Esse desempenho configura o menor superávit para meses de janeiro desde 2022, quando a balança comercial havia registrado déficit de US$ 59,1 milhões. Em janeiro de 2025, as exportações totalizaram US$ 25,18 bilhões, registrando uma queda de 5,7% em relação ao mesmo mês do ano anterior. Já as importações somaram US$ 23,016 bilhões, um crescimento de 12,2% na mesma base de comparação, alcançando um volume recorde para o mês.

A retração das exportações foi influenciada principalmente pela queda nos preços internacionais da soja, do milho, do ferro, do petróleo e do açúcar. A entressafra de milho e soja também impactou negativamente os resultados. No entanto, alguns produtos, como café e celulose, tiveram um aumento nas vendas, compensando parcialmente as perdas em outros setores.

Por outro lado, o crescimento das importações foi impulsionado pela maior demanda por motores, máquinas, compostos orgânicos, componentes de veículos, adubos e fertilizantes químicos. O destaque foi o aumento de 56,7% nas compras de máquinas e motores em janeiro, quando comparado ao mesmo período de 2024.

O volume de mercadorias exportadas apresentou uma queda de 0,9% no mês, sendo impactado pela entressafra de diversos produtos e pela desvalorização do minério de ferro, decorrente da volatilidade da demanda chinesa.

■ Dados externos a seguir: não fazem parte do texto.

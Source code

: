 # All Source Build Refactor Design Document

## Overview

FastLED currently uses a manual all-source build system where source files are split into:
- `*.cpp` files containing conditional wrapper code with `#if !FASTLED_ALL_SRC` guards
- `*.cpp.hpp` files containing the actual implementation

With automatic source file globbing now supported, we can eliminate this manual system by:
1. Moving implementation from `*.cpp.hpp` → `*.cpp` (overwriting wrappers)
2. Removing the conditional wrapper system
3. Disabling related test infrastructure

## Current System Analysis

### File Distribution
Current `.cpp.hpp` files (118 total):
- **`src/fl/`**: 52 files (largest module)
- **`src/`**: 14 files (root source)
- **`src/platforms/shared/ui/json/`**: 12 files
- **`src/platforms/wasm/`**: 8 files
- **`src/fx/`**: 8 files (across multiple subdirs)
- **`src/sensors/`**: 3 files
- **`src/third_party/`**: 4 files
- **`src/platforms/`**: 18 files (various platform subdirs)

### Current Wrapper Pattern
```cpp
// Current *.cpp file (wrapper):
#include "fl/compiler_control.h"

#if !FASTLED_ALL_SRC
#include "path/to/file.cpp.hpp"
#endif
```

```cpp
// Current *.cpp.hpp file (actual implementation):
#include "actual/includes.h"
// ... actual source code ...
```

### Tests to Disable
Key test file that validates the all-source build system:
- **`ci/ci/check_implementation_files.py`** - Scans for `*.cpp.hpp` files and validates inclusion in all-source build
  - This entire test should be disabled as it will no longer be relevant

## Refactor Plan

Os preços médios das exportações caíram 5,2% na comparação anual. Enquanto isso, o volume de importações subiu 19,5%, mas com preços médios 6,1% menores, refletindo um aumento na demanda por produtos estrangeiros diante da recuperação econômica brasileira.

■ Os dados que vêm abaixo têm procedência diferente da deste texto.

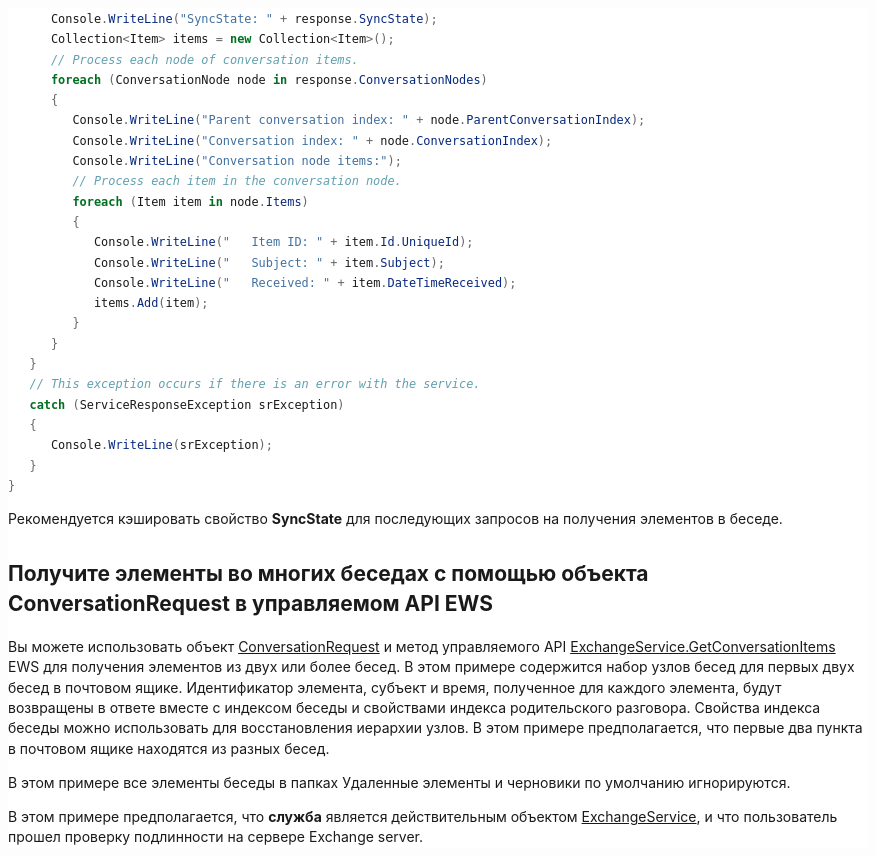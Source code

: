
 ```cs
      Console.WriteLine("SyncState: " + response.SyncState);
      Collection<Item> items = new Collection<Item>();
      // Process each node of conversation items.
      foreach (ConversationNode node in response.ConversationNodes)
      {
         Console.WriteLine("Parent conversation index: " + node.ParentConversationIndex);
         Console.WriteLine("Conversation index: " + node.ConversationIndex);
         Console.WriteLine("Conversation node items:");
         // Process each item in the conversation node.
         foreach (Item item in node.Items)
         {
            Console.WriteLine("   Item ID: " + item.Id.UniqueId);
            Console.WriteLine("   Subject: " + item.Subject);
            Console.WriteLine("   Received: " + item.DateTimeReceived);
            items.Add(item);
         }
      }
   }
   // This exception occurs if there is an error with the service.
   catch (ServiceResponseException srException)
   {
      Console.WriteLine(srException);
   }
}

```

Рекомендуется кэшировать свойство **SyncState** для последующих запросов на получения элементов в беседе. 

<a name="bk_getitemsmanyewsma"> </a>

## <a name="get-items-in-many-conversations-by-using-the-conversationrequest-object-in-the-ews-managed-api"></a>Получите элементы во многих беседах с помощью объекта ConversationRequest в управляемом API EWS

Вы можете использовать объект [ConversationRequest](https://msdn.microsoft.com/library/microsoft.exchange.webservices.data.conversationrequest%28v=exchg.80%29.aspx) и метод управляемого API [ExchangeService.GetConversationItems](https://msdn.microsoft.com/library/microsoft.exchange.webservices.data.exchangeservice.getconversationitems%28v=exchg.80%29.aspx) EWS для получения элементов из двух или более бесед. В этом примере содержится набор узлов бесед для первых двух бесед в почтовом ящике. Идентификатор элемента, субъект и время, полученное для каждого элемента, будут возвращены в ответе вместе с индексом беседы и свойствами индекса родительского разговора. Свойства индекса беседы можно использовать для восстановления иерархии узлов. В этом примере предполагается, что первые два пункта в почтовом ящике находятся из разных бесед. 
  
В этом примере все элементы беседы в папках Удаленные элементы и черновики по умолчанию игнорируются.
  
В этом примере предполагается, что **служба** является действительным объектом [ExchangeService](https://msdn.microsoft.com/library/microsoft.exchange.webservices.data.exchangeservice%28v=exchg.80%29.aspx), и что пользователь прошел проверку подлинности на сервере Exchange server.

No setor agropecuário, a redução na quantidade exportada teve um peso significativo na queda das exportações. O volume embarcado caiu 6,7% em janeiro em relação ao mesmo mês de 2024, enquanto o preço médio recuou 4%. Na indústria de transformação, o volume de exportações encolheu 2,7%, enquanto o preço médio subiu 2,5%, refletindo a crise econômica na Argentina, maior destino dos produtos industrializados brasileiros. Já na indústria extrativa, que inclui minérios e petróleo, o volume exportado cresceu 6,1%, mas os preços médios apresentaram queda.

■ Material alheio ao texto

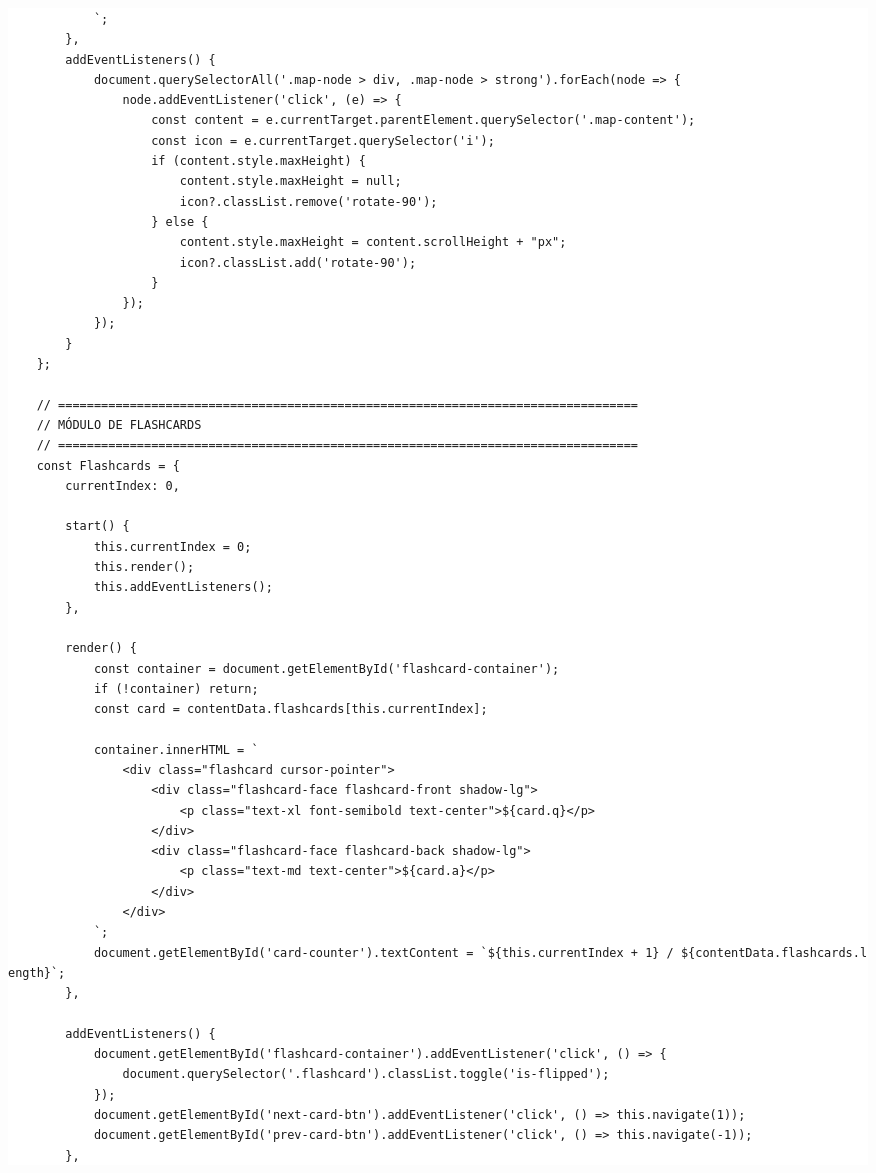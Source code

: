                 `;
            },
            addEventListeners() {
                document.querySelectorAll('.map-node > div, .map-node > strong').forEach(node => {
                    node.addEventListener('click', (e) => {
                        const content = e.currentTarget.parentElement.querySelector('.map-content');
                        const icon = e.currentTarget.querySelector('i');
                        if (content.style.maxHeight) {
                            content.style.maxHeight = null;
                            icon?.classList.remove('rotate-90');
                        } else {
                            content.style.maxHeight = content.scrollHeight + "px";
                            icon?.classList.add('rotate-90');
                        }
                    });
                });
            }
        };

        // =================================================================================
        // MÓDULO DE FLASHCARDS
        // =================================================================================
        const Flashcards = {
            currentIndex: 0,
            
            start() {
                this.currentIndex = 0;
                this.render();
                this.addEventListeners();
            },
            
            render() {
                const container = document.getElementById('flashcard-container');
                if (!container) return;
                const card = contentData.flashcards[this.currentIndex];
                
                container.innerHTML = `
                    <div class="flashcard cursor-pointer">
                        <div class="flashcard-face flashcard-front shadow-lg">
                            <p class="text-xl font-semibold text-center">${card.q}</p>
                        </div>
                        <div class="flashcard-face flashcard-back shadow-lg">
                            <p class="text-md text-center">${card.a}</p>
                        </div>
                    </div>
                `;
                document.getElementById('card-counter').textContent = `${this.currentIndex + 1} / ${contentData.flashcards.length}`;
            },
            
            addEventListeners() {
                document.getElementById('flashcard-container').addEventListener('click', () => {
                    document.querySelector('.flashcard').classList.toggle('is-flipped');
                });
                document.getElementById('next-card-btn').addEventListener('click', () => this.navigate(1));
                document.getElementById('prev-card-btn').addEventListener('click', () => this.navigate(-1));
            },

O Mdic divulgou projeções para a balança comercial de 2025, estimando um superávit entre US$ 60 bilhões e US$ 80 bilhões. As exportações devem variar entre US$ 320 bilhões e US$ 360 bilhões, enquanto as importações podem oscilar entre US$ 260 bilhões e US$ 280 bilhões. Tradicionalmente, essas estimativas eram divulgadas em abril, com revisões ao longo do ano em julho e outubro.

O Boletim Focus, relatório semanal do Banco Central que reúne expectativas de analistas de mercado, projeta um superávit comercial de US$ 75,7 bilhões para este ano. Em 2024, o saldo comercial do Brasil ficou positivo em US$ 74,176 bilhões, com exportações de US$ 337,046 bilhões e importações de US$ 262,869 bilhões, segundo dados revisados pelo Mdic.